## PROBLEM DESCRIPTION
Nothing but the lines from the first line of the records below to the line holding "to model generic" belongs in the answer, copied exactly and without pictures.

## RECORDS SHOWN

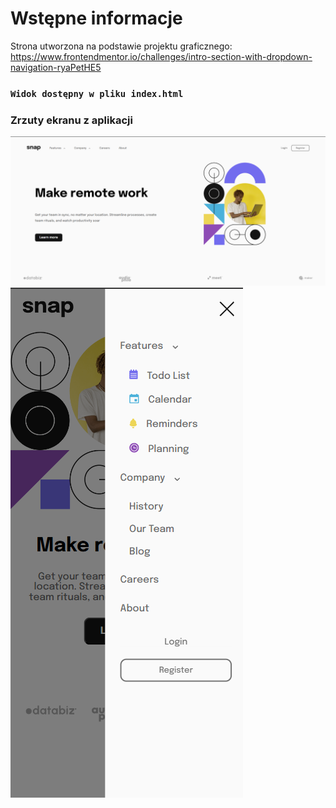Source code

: # Wstępne informacje

Strona utworzona na podstawie projektu graficznego: https://www.frontendmentor.io/challenges/intro-section-with-dropdown-navigation-ryaPetHE5


### `Widok dostępny w pliku index.html`


### Zrzuty ekranu z aplikacji
![Strona główna - desktop](/images/index-desktop.png)
![Strona główna - mobile](/images/index-mobile.png)




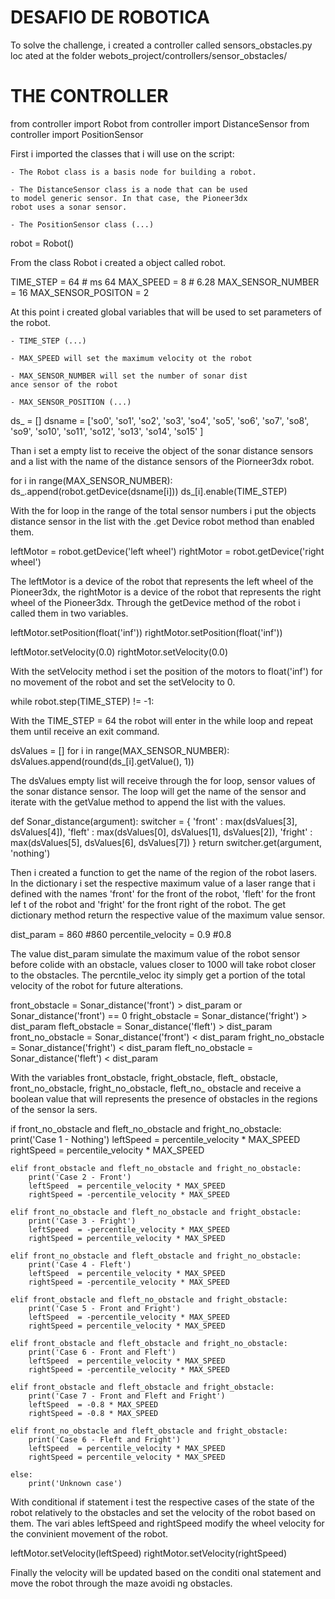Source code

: # DESAFIO DE ROBOTICA

To solve the challenge, i created a controller called sensors_obstacles.py loc
ated at the folder webots_project/controllers/sensor_obstacles/

# THE CONTROLLER

from controller import Robot
from controller import DistanceSensor
from controller import PositionSensor

First i imported the classes that i will use on the script:

    - The Robot class is a basis node for building a robot.

    - The DistanceSensor class is a node that can be used
    to model generic sensor. In that case, the Pioneer3dx
    robot uses a sonar sensor.

    - The PositionSensor class (...)

robot = Robot()

From the class Robot i created a object called robot.

TIME_STEP = 64 # ms 64
MAX_SPEED = 8 # 6.28
MAX_SENSOR_NUMBER = 16
MAX_SENSOR_POSITON = 2

At this point i created global variables that will be used
to set parameters of the robot.

    - TIME_STEP (...)

    - MAX_SPEED will set the maximum velocity ot the robot

    - MAX_SENSOR_NUMBER will set the number of sonar dist
    ance sensor of the robot

    - MAX_SENSOR_POSITION (...)

ds_ = []
dsname = ['so0', 'so1', 'so2', 'so3', 'so4',
          'so5', 'so6', 'so7', 'so8', 'so9',
          'so10', 'so11', 'so12', 'so13',
          'so14', 'so15'
         ]

Than i set a empty list to receive the object of the sonar
distance sensors and a list with the name of the distance
sensors of the Piorneer3dx robot.

for i in range(MAX_SENSOR_NUMBER):
    ds_.append(robot.getDevice(dsname[i]))
    ds_[i].enable(TIME_STEP)

With the for loop in the range of the total sensor numbers
i put the objects distance sensor in the list with the .get
Device robot method than enabled them.

leftMotor = robot.getDevice('left wheel')
rightMotor = robot.getDevice('right wheel')

The leftMotor is a device of the robot that represents
the left wheel of the Pioneer3dx, the rightMotor is a
device of the robot that represents the right wheel of
the Pioneer3dx. Through the getDevice method of the robot
i called them in two variables.

leftMotor.setPosition(float('inf'))
rightMotor.setPosition(float('inf'))

leftMotor.setVelocity(0.0)
rightMotor.setVelocity(0.0)

With the setVelocity method i set the position of the
motors to float('inf') for no movement of the robot and
set the setVelocity to 0.

while robot.step(TIME_STEP) != -1:

With the TIME_STEP = 64 the robot will enter in the while 
loop and repeat them until receive an exit command.

dsValues = []
    for i in range(MAX_SENSOR_NUMBER):
        dsValues.append(round(ds_[i].getValue(), 1))

The dsValues empty list will receive through the for loop,
sensor values of the sonar distance sensor. The loop will
get the name of the sensor and iterate with the getValue
method to append the list with the values.

def Sonar_distance(argument):
        switcher = {
            'front' : max(dsValues[3], dsValues[4]),
            'fleft' : max(dsValues[0], dsValues[1], dsValues[2]),
            'fright' : max(dsValues[5], dsValues[6], dsValues[7])
        }
        return switcher.get(argument, 'nothing')

Then i created a function to get the name of the region of
the robot lasers. In the dictionary i set the respective
maximum value of a laser range that i defined with the names
'front' for the front of the robot, 'fleft' for the front lef
t of the robot and 'fright' for the front right of the robot.
The get dictionary method return the respective value of the
maximum value sensor.

dist_param = 860 #860
percentile_velocity = 0.9 #0.8

The value dist_param simulate the maximum value of the robot
sensor before colide with an obstacle, values closer to 1000
will take robot closer to the obstacles. The percntile_veloc
ity simply get a portion of the total velocity of the robot
for future alterations.

front_obstacle = Sonar_distance('front') > dist_param or 
Sonar_distance('front') == 0
fright_obstacle = Sonar_distance('fright') > dist_param
fleft_obstacle = Sonar_distance('fleft') > dist_param
front_no_obstacle = Sonar_distance('front') < dist_param
fright_no_obstacle = Sonar_distance('fright') < dist_param
fleft_no_obstacle = Sonar_distance('fleft') < dist_param

With the variables front_obstacle, fright_obstacle, fleft_
obstacle, front_no_obstacle, fright_no_obstacle, fleft_no_
obstacle and receive a boolean value that will represents
the presence of obstacles in the regions of the sensor la
sers.

if front_no_obstacle and fleft_no_obstacle and fright_no_obstacle:
        print('Case 1 - Nothing')
        leftSpeed  = percentile_velocity * MAX_SPEED
        rightSpeed = percentile_velocity * MAX_SPEED

    elif front_obstacle and fleft_no_obstacle and fright_no_obstacle:
        print('Case 2 - Front')
        leftSpeed  = percentile_velocity * MAX_SPEED
        rightSpeed = -percentile_velocity * MAX_SPEED
    
    elif front_no_obstacle and fleft_no_obstacle and fright_obstacle:
        print('Case 3 - Fright')
        leftSpeed  = -percentile_velocity * MAX_SPEED
        rightSpeed = percentile_velocity * MAX_SPEED
    
    elif front_no_obstacle and fleft_obstacle and fright_no_obstacle:
        print('Case 4 - Fleft')
        leftSpeed  = percentile_velocity * MAX_SPEED
        rightSpeed = -percentile_velocity * MAX_SPEED
    
    elif front_obstacle and fleft_no_obstacle and fright_obstacle:
        print('Case 5 - Front and Fright')
        leftSpeed  = -percentile_velocity * MAX_SPEED
        rightSpeed = percentile_velocity * MAX_SPEED
    
    elif front_obstacle and fleft_obstacle and fright_no_obstacle:
        print('Case 6 - Front and Fleft')
        leftSpeed  = percentile_velocity * MAX_SPEED
        rightSpeed = -percentile_velocity * MAX_SPEED
    
    elif front_obstacle and fleft_obstacle and fright_obstacle:
        print('Case 7 - Front and Fleft and Fright')
        leftSpeed  = -0.8 * MAX_SPEED
        rightSpeed = -0.8 * MAX_SPEED
    
    elif front_no_obstacle and fleft_obstacle and fright_obstacle:
        print('Case 6 - Fleft and Fright')
        leftSpeed  = percentile_velocity * MAX_SPEED
        rightSpeed = percentile_velocity * MAX_SPEED
    
    else:
        print('Unknown case')

With conditional if statement i test the respective cases
of the state of the robot relatively to the obstacles
and set the velocity of the robot based on them. The vari
ables leftSpeed and rightSpeed modify the wheel velocity
for the convinient movement of the robot.

leftMotor.setVelocity(leftSpeed)
rightMotor.setVelocity(rightSpeed)

Finally the velocity will be updated based on the conditi
onal statement and move the robot through the maze avoidi
ng obstacles.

## OUTPUT
Source code

: # Wstępne informacje

Strona utworzona na podstawie projektu graficznego: https://www.frontendmentor.io/challenges/intro-section-with-dropdown-navigation-ryaPetHE5


### `Widok dostępny w pliku index.html`


### Zrzuty ekranu z aplikacji
![Strona główna - desktop](/images/index-desktop.png)
![Strona główna - mobile](/images/index-mobile.png)




Source code

: # DESAFIO DE ROBOTICA

To solve the challenge, i created a controller called sensors_obstacles.py loc
ated at the folder webots_project/controllers/sensor_obstacles/

# THE CONTROLLER

from controller import Robot
from controller import DistanceSensor
from controller import PositionSensor

First i imported the classes that i will use on the script:

    - The Robot class is a basis node for building a robot.

    - The DistanceSensor class is a node that can be used
    to model generic sensor. In that case, the Pioneer3dx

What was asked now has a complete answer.